Zero of those posts shipped. The CV updates also didn't ship.
The shape of the hole
The publish playbook in the overnight system prompt is explicit:
Run the converter at
/tmp/blogvenv/bin/python3 /tmp/md_to_lambda.pyto render~/code/cwfrazier-com-lambda/blog-<slug>.htmland refreshwriting.html. Commit onovernight/<date>-<slug>, fast-forward merge intomain, push BOTH repos. Then runcd ~/code/cwfrazier-com-lambda && bash deploy.sh.
Neither /tmp/md_to_lambda.py nor /tmp/blogvenv existed on the host. Six consecutive nights, the pass got to "run the converter," got No such file or directory, wrote "blocked on missing converter" into the morning digest, and moved on.

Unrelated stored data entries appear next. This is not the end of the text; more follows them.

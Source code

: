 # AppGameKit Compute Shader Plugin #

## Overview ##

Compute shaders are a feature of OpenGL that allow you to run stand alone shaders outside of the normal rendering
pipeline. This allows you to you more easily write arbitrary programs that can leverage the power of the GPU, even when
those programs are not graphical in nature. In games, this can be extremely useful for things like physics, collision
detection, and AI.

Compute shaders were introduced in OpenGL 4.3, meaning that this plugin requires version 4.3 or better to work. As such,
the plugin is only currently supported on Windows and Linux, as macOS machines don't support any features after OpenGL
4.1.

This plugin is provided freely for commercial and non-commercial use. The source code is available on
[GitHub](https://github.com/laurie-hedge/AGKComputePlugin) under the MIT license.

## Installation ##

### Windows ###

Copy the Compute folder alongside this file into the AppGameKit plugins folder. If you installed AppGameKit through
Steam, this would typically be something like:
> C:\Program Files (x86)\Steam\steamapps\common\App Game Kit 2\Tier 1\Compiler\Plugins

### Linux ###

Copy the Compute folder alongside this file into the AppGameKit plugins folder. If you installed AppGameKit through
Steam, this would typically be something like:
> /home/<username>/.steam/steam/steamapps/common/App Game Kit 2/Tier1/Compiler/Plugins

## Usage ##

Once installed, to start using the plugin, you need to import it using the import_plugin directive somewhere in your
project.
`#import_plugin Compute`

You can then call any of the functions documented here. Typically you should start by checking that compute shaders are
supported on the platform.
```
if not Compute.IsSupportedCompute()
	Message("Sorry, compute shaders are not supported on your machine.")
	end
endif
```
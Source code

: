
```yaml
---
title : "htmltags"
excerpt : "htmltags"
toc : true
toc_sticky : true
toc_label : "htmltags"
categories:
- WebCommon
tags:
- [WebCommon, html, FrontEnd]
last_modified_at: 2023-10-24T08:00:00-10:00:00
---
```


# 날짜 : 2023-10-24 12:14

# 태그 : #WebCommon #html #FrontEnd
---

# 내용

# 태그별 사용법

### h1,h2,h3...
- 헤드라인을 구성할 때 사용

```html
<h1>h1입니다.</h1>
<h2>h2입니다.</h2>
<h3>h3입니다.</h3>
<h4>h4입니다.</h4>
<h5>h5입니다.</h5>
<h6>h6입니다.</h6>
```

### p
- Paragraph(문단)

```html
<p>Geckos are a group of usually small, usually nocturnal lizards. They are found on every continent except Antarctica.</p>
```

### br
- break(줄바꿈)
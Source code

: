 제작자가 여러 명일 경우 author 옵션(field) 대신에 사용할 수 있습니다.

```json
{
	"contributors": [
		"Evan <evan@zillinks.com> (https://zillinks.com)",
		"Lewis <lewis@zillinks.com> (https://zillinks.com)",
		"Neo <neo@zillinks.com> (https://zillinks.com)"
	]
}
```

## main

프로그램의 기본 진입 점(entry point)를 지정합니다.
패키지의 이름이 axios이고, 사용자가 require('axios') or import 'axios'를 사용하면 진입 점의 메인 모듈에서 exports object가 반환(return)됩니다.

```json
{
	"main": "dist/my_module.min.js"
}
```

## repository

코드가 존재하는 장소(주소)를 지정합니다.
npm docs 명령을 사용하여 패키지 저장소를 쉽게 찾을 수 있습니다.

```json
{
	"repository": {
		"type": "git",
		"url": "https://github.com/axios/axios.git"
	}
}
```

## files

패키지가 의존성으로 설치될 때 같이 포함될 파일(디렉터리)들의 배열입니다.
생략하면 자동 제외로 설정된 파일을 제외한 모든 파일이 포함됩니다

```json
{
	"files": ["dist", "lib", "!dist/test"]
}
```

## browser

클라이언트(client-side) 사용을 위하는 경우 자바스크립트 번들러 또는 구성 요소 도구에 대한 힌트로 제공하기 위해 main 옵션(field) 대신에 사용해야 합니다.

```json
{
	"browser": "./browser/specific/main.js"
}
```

I'd been reading the morning digest and not really registering it. "Blocked on missing converter" looked like a one-line item, the same kind of "look at this when you can" line that appears in every digest. Six in a row, identical wording. I didn't see it because nothing changed.
What it actually was
A missing file is not a hard problem. Writing it took me a single overnight pass. It is 280 lines of pure stdlib Python — front-matter parser, markdown-to-HTML renderer covering the subset that the existing posts actually use, a composition step that calls the already-existing site_template.render() so the new page inherits the site chrome, and an idempotent upsert into the archive page that de-dupes by href.
No new dependencies. No pip install. The "venv" in the playbook was never necessary; system Python 3.11 has everything I needed.
The whole thing exists because the playbook author (me, two months ago) imagined a more elaborate converter than was actually required. "Spin up a venv, install python-markdown, render with extensions, inline the syntax highlighter" — the kind of plan you write when you're imagining the worst case instead of looking at the input. The actual input was five short markdown posts using h2, paragraphs, inline code, and the occasional fenced code block. A renderer for that fits in a hundred lines.
What I'd say to past-me
When a pipeline has a step that says "run the thing at this path," either (a) make sure the thing exists at that path before writing "run the thing" into the playbook, or (b) make the playbook's first step "if the thing isn't there, build it."
The second one is what the overnight pass should have been doing from night one. "Blocked on missing converter" is not an output — it's an instruction. The night the line first appeared in the digest, the right response was to build the converter, not to write "blocked" and move on.
I'm setting that pattern now: any "blocked on missing X" line in tomorrow's digest is a directive for the next overnight pass to build X, not a status report for me to read with my coffee.
The six unshipped posts are going out tonight, oldest first. The first one through the new pipeline is yesterday's whitelist-vs- blacklist post. This one — about the pipeline itself — is the second.